TL;DR
- Say cheese, singularity!!
- Quantum gravity and the theory of everything
- The right stuff - America's first astronauts
Current events
I was planning on discussing the Falcon Heavy launch that was supposed to happen yesterday, but it got delayed because of high winds. Ugh! But thankfully, this was a huge week for space - yesterday morning astronomers released the FIRST EVER direct image of a black hole. Here it is!
Taken by the aptly named Event Horizon Telescope. It reminds me of the eye of Sauron from Lord of the Rings |
There's already tons of press covering the black hole - it's at the center of a galaxy 53 million light years away called Messier 87, billions of times more massive than the Sun, and larger than our whole solar system (a behemoth even by cosmic standards!)
For the longest time, people thought photographing a black hole was impossible because it emits no light, hence the name. But the lead proponent on this project, Prof. Heino Falcke, realized there might be strong radio wave emission in the area surrounding the black hole that we could detect. Ultimately it took an array of 8 humongous telescopes, collectively known as the Event Horizon Telescope Array, because no single telescope is powerful to capture it. And the precision was unbelievable. I'm told it's like seeing the date on a quarter in DC from LA!
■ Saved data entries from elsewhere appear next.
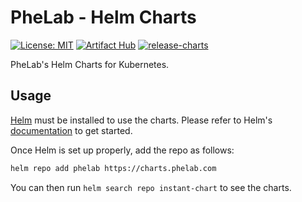 # PheLab - Helm Charts

[![License: MIT](https://img.shields.io/badge/License-MIT-yellow.svg)](https://opensource.org/licenses/MIT)
[![Artifact Hub](https://img.shields.io/endpoint?url=https://artifacthub.io/badge/repository/phelab)](https://artifacthub.io/packages/search?repo=phelab)
[![release-charts](https://github.com/phe-lab/helm-charts/actions/workflows/release.yaml/badge.svg)](https://github.com/phe-lab/helm-charts/actions/workflows/release.yaml)

PheLab's Helm Charts for Kubernetes.

## Usage

[Helm](https://helm.sh) must be installed to use the charts.
Please refer to Helm's [documentation](https://helm.sh/docs/) to get started.

Once Helm is set up properly, add the repo as follows:

```bash
helm repo add phelab https://charts.phelab.com
```

You can then run `helm search repo instant-chart` to see the charts.
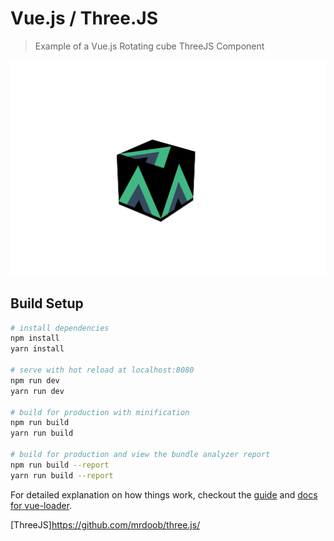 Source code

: # Vue.js / Three.JS 

> Example of a Vue.js  Rotating cube ThreeJS Component 

![Alt text](/static/screen-shot.png?raw=true "screen render of logo on cube")


## Build Setup

``` bash
# install dependencies
npm install
yarn install

# serve with hot reload at localhost:8080
npm run dev
yarn run dev

# build for production with minification
npm run build
yarn run build

# build for production and view the bundle analyzer report
npm run build --report
yarn run build --report
```



For detailed explanation on how things work, checkout the [guide](http://vuejs-templates.github.io/webpack/) and [docs for vue-loader](http://vuejs.github.io/vue-loader).


[ThreeJS]https://github.com/mrdoob/three.js/ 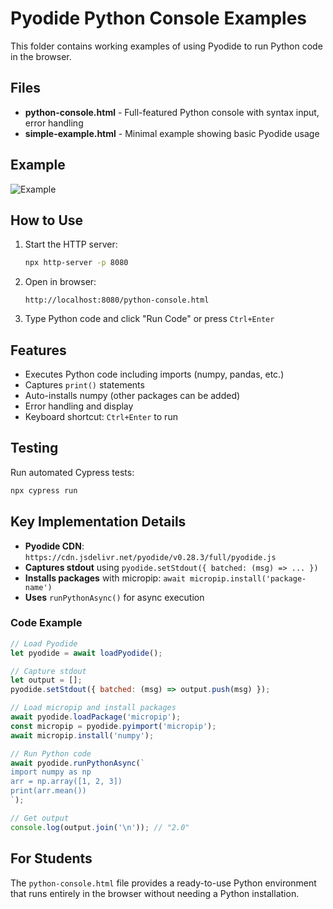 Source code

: # Pyodide Python Console Examples

This folder contains working examples of using Pyodide to run Python code in the browser.

## Files

- **python-console.html** - Full-featured Python console with syntax input, error handling
- **simple-example.html** - Minimal example showing basic Pyodide usage

## Example

![Example](doc/screenshot.png.)

## How to Use

1. Start the HTTP server:

   ```bash
   npx http-server -p 8080
   ```

2. Open in browser:

   ```
   http://localhost:8080/python-console.html
   ```

3. Type Python code and click "Run Code" or press `Ctrl+Enter`

## Features

- Executes Python code including imports (numpy, pandas, etc.)
- Captures `print()` statements
- Auto-installs numpy (other packages can be added)
- Error handling and display
- Keyboard shortcut: `Ctrl+Enter` to run

## Testing

Run automated Cypress tests:

```bash
npx cypress run
```

## Key Implementation Details

- **Pyodide CDN**: `https://cdn.jsdelivr.net/pyodide/v0.28.3/full/pyodide.js`
- **Captures stdout** using `pyodide.setStdout({ batched: (msg) => ... })`
- **Installs packages** with micropip: `await micropip.install('package-name')`
- **Uses** `runPythonAsync()` for async execution

### Code Example

```javascript
// Load Pyodide
let pyodide = await loadPyodide();

// Capture stdout
let output = [];
pyodide.setStdout({ batched: (msg) => output.push(msg) });

// Load micropip and install packages
await pyodide.loadPackage('micropip');
const micropip = pyodide.pyimport('micropip');
await micropip.install('numpy');

// Run Python code
await pyodide.runPythonAsync(`
import numpy as np
arr = np.array([1, 2, 3])
print(arr.mean())
`);

// Get output
console.log(output.join('\n')); // "2.0"
```

## For Students

The `python-console.html` file provides a ready-to-use Python environment that runs entirely in the browser without needing a Python installation.
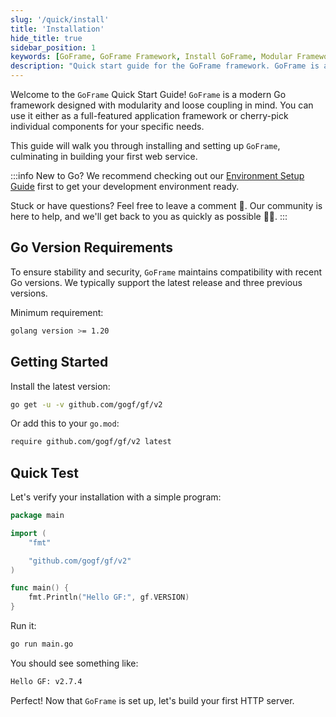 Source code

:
 ```yaml
---
slug: '/quick/install'
title: 'Installation'
hide_title: true
sidebar_position: 1
keywords: [GoFrame, GoFrame Framework, Install GoFrame, Modular Framework, Low Coupling Design, Web Server API Development, Go Language Environment, Project Framework, Basic Components, HTTP Server]
description: "Quick start guide for the GoFrame framework. GoFrame is a modular, low coupling design development framework that includes common basic components and development tools. It's suitable for complete business project frameworks and independent component libraries. The content covers downloading and installing GoFrame, running basic operations, and introducing how to develop simple Web Server API applications."
---
```


Welcome to the `GoFrame` Quick Start Guide! `GoFrame` is a modern Go framework designed with modularity and loose coupling in mind. You can use it either as a full-featured application framework or cherry-pick individual components for your specific needs.

This guide will walk you through installing and setting up `GoFrame`, culminating in building your first web service.

:::info
New to Go? We recommend checking out our [Environment Setup Guide](../../docs/其他资料/准备工作/准备工作.md) first to get your development environment ready.

Stuck or have questions? Feel free to leave a comment 💬. Our community is here to help, and we'll get back to you as quickly as possible 🌟🌟.
:::

## Go Version Requirements

To ensure stability and security, `GoFrame` maintains compatibility with recent Go versions. We typically support the latest release and three previous versions.

Minimum requirement:
```bash
golang version >= 1.20
```

## Getting Started

Install the latest version:
```bash
go get -u -v github.com/gogf/gf/v2
```

Or add this to your `go.mod`:
```bash
require github.com/gogf/gf/v2 latest
```

## Quick Test

Let's verify your installation with a simple program:
```go title="main.go"
package main

import (
    "fmt"

    "github.com/gogf/gf/v2"
)

func main() {
    fmt.Println("Hello GF:", gf.VERSION)
}
```

Run it:
```bash
go run main.go
```

You should see something like:
```bash
Hello GF: v2.7.4
```

Perfect! Now that `GoFrame` is set up, let's build your first HTTP server.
Katie Bouman, who developed the algorithm that produced the black hole image, next to all the hard drives containing millions of gigabytes of data |
Fun fact, the data produced by the 8 telescopes over their 10 day scan of M87 was so massive, it couldn't be sent over the Internet; the research team literally saved it all down on hundreds of hard drives, then flew them all together to be processed!
Today I learned
What's the big deal with black holes anyway? Why are they so important? To understand this, we need some background on the two theories that make up the pillars of modern physics - general relativity and quantum mechanics. Einstein's theory of relativity accurately describes gravity in the macroscopic realm, while quantum mechanics accurately describes the world of subatomic particles, where gravity is negligible but the electromagnetic and nuclear forces reign supreme
Here's the catch - the two are mutually exclusive. We haven't been able to mathematically reconcile the two, and that's a problem becuase black holes are huge amounts of matter with immense gravity packed into an infinitely small volume. To understand them, we need a new theory of quantum gravity that unifies the two, hence a phrase you may have heard of, the theory of everything
Black holes matter because they're a window to what the Universe was before the Big Bang: an infinitely dense point mass where space and time are meaningless. Understanding them may give us an answer to the very nature of Creation. Einstein and Hawking, arguably the two greatest minds of the 20th century, recognized this and dedicated their whole lives to its research. Perhaps a new, 21st century genius will solve the problem...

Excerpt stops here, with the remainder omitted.